La vidéo d'une étudiante agressée sexuellement par un groupe d'hommes pendant les célébrations d'investiture du président Sissi a mis en lumière le problème endémique des violences faites aux femmes en Egypte, les militants dénonçant l'insuffisance des mesures prises par les autorités.
Diffusés sur internet, ces images, qui semblent avoir été filmées avec un téléphone portable, montrent une jeune femme nue portant des traces de sang et des ecchymoses, escortée par des policiers et une ambulance, alors que des dizaines d'hommes continuent à se masser autour d'elle.
La scène se déroule au milieu d'une foule réunie place Tahrir au Caire pour fêter l'investiture du nouveau président égyptien, Abdel Fatah al-Sissi.
Des militants ont appelé à manifester samedi pour dénoncer le fléau des violences sexuelles dans le pays, tandis que le quotidien pro-gouvernemental Al-Watan réclamait en une mardi l'exécution des agresseurs de la jeune femme.
"Les agressions sexuelles et les viols par des groupes d'hommes sont désormais monnaie courante. Jusqu'où vont aller les choses? Il s'agit de terrorisme sexuel", dénonce Zeinab Sabet, militante au sein du groupe "dignité sans frontières", qui se bat contre les violences sexuelles.
"Cela se produit depuis 2012 (...) Le fait qu'une telle agression ait eu lieu à nouveau (dimanche) montre que les autorités ne se soucient même pas de nous", souligne-t-elle.
Au moins neuf agressions sexuelles se sont produites la semaine passée au cours de manifestations célébrant la victoire de M. Sissi à la présidentielle, selon des militants.
Une femme a notamment été brûlée à l'eau bouillante sur Tahrir par trois assaillants qui l'ont déshabillée avant de s'en prendre à sa fille, a indiqué le bureau du procureur.

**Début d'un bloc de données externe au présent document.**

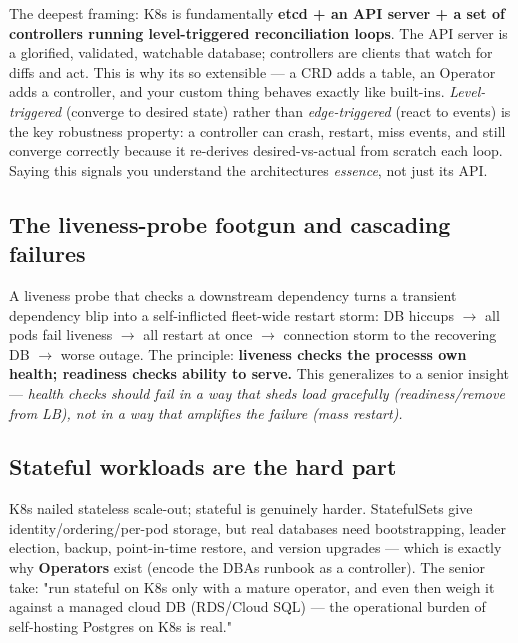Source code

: \documentclass[11pt]{article}
\begin{document}
The deepest framing: K8s is fundamentally \textbf{etcd + an API server + a set of controllers running level-triggered reconciliation loops}. The API server is a glorified, validated, watchable database; controllers are clients that watch for diffs and act. This is why it\textquotesingle s so extensible --- a CRD adds a table, an Operator adds a controller, and your custom thing behaves exactly like built-ins. \emph{Level-triggered} (converge to desired state) rather than \emph{edge-triggered} (react to events) is the key robustness property: a controller can crash, restart, miss events, and still converge correctly because it re-derives desired-vs-actual from scratch each loop. Saying this signals you understand the architecture\textquotesingle s \emph{essence}, not just its API.

\subsection{The liveness-probe footgun and cascading failures}\label{the-liveness-probe-footgun-and-cascading-failures}

A liveness probe that checks a downstream dependency turns a transient dependency blip into a self-inflicted fleet-wide restart storm: DB hiccups \(\rightarrow\) all pods fail liveness \(\rightarrow\) all restart at once \(\rightarrow\) connection storm to the recovering DB \(\rightarrow\) worse outage. The principle: \textbf{liveness checks the process\textquotesingle s own health; readiness checks ability to serve.} This generalizes to a senior insight --- \emph{health checks should fail in a way that sheds load gracefully (readiness/remove from LB), not in a way that amplifies the failure (mass restart).}

\subsection{Stateful workloads are the hard part}\label{stateful-workloads-are-the-hard-part}

K8s nailed stateless scale-out; stateful is genuinely harder. StatefulSets give identity/ordering/per-pod storage, but real databases need bootstrapping, leader election, backup, point-in-time restore, and version upgrades --- which is exactly why \textbf{Operators} exist (encode the DBA\textquotesingle s runbook as a controller). The senior take: "run stateful on K8s only with a mature operator, and even then weigh it against a managed cloud DB (RDS/Cloud SQL) --- the operational burden of self-hosting Postgres on K8s is real."
\end{document}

Au total, les autorités ont indiqué avoir procédé à une dizaine d'arrestations pour ces différentes agressions.
Première législation spécifique
L'Egypte a adopté ce mois-ci sa toute première législation punissant spécifiquement le harcèlement sexuel, avec une série de sanctions allant de l'amende à la prison ferme.
Mardi, M. Sissi a enjoint son ministre de l'Intérieur à appliquer la loi "avec fermeté".

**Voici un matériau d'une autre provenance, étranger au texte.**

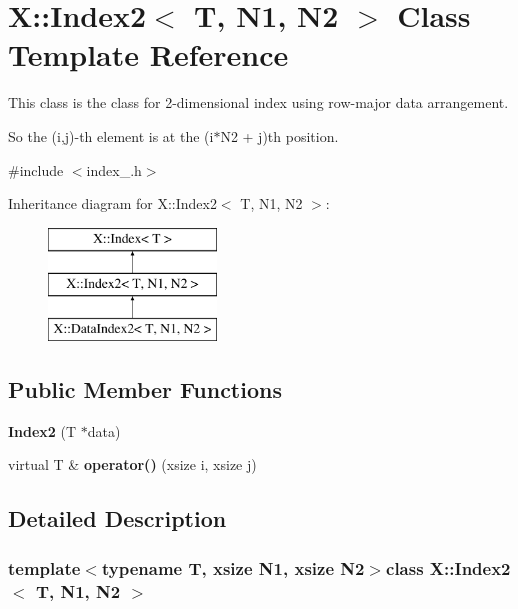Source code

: \hypertarget{class_x_1_1_index2}{\section{X\-:\-:Index2$<$ T, N1, N2 $>$ Class Template Reference}
\label{class_x_1_1_index2}
}


This class is the class for 2-\/dimensional index using row-\/major data arrangement.\par
 So the (i,j)-\/th element is at the (i$\ast$\-N2 + j)th position.  




{\ttfamily \#include $<$index\-\_.\-h$>$}

Inheritance diagram for X\-:\-:Index2$<$ T, N1, N2 $>$\-:\begin{figure}[H]
\begin{center}
\leavevmode
\includegraphics[height=3.000000cm]{class_x_1_1_index2}
\end{center}
\end{figure}
\subsection*{Public Member Functions}
\begin{DoxyCompactItemize}
\item 
\hypertarget{class_x_1_1_index2_a1b791266a385e8e171f4a1d5bc72e747}{{\bfseries Index2} (T $\ast$data)}\label{class_x_1_1_index2_a1b791266a385e8e171f4a1d5bc72e747}

\item 
\hypertarget{class_x_1_1_index2_a06e8ccdbe72125ccff7b5d8db35892e7}{virtual T \& {\bfseries operator()} (xsize i, xsize j)}\label{class_x_1_1_index2_a06e8ccdbe72125ccff7b5d8db35892e7}

\end{DoxyCompactItemize}


\subsection{Detailed Description}
\subsubsection*{template$<$typename T, xsize N1, xsize N2$>$class X\-::\-Index2$<$ T, N1, N2 $>$}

Mais ces amendements ont été jugés "insuffisants" par un groupe de 25 associations de défense des droits de l'Homme, qui ont appelé à une "stratégie globale" pour lutter contre ce phénomène dont 99% des femmes affirment avoir été victimes, qu'elles soient vêtues "à l'occidentale" ou voilées, selon une étude de l'ONU parue en 2013.
Des experts affirment que la hausse du chômage, le coût exorbitant des mariages ou encore le tabou du sexe avant le mariage contribuent à la hausse de ces violences, devenues de plus en plus fréquentes depuis la révolution de 2011 ayant renversé Hosni Moubarak.
Entre novembre 2012 et juin 2013, environ 250 cas de harcèlements, d'agressions sexuelles ou de viols sous la menace d'armes ont ainsi eu lieu lors de manifestations au Caire, selon des militants.
Tests de virginité
L'ONG Human Rights Watch a affirmé dans un rapport publié mardi que les femmes égyptiennes faisaient face à des "niveaux endémiques" de violences, déplorant le peu d'actions entreprises par les autorités pour traduire les agresseurs en justice.
Les militants doutent que le nouveau pouvoir, qui a pourtant tendu la main à l'électorat féminin durant la campagne, soit à même d'endiguer ces violences.
"Pendant sa campagne, les discours de M. Sissi sur les questions concernant les femmes étaient grotesques et vagues", affirme Fathi Farid, du groupe "I saw Harassment" (J'ai vu du harcèlement).
"Il n'a pas évoqué de questions controversées (...) et n'a pas abordé l'émancipation politique, économique et sociale des femmes".
Mi-2011, alors chef du renseignement militaire, M. Sissi avait justifié les tests de virginité pratiqués par l'armée sur des manifestantes arrêtées, en soulignant qu'ils permettaient de se prémunir contre d'éventuelles accusations de viols par des militaires en détention.
"Je ne peux pas faire confiance à un président qui a justifié ces tests", souligne Zeinab Sabet.
"Je ne pense pas que les droits des femmes ou la lutte contre les agressions sexuelles par des groupes d'hommes et les viols figurent dans ses projets", dit-elle.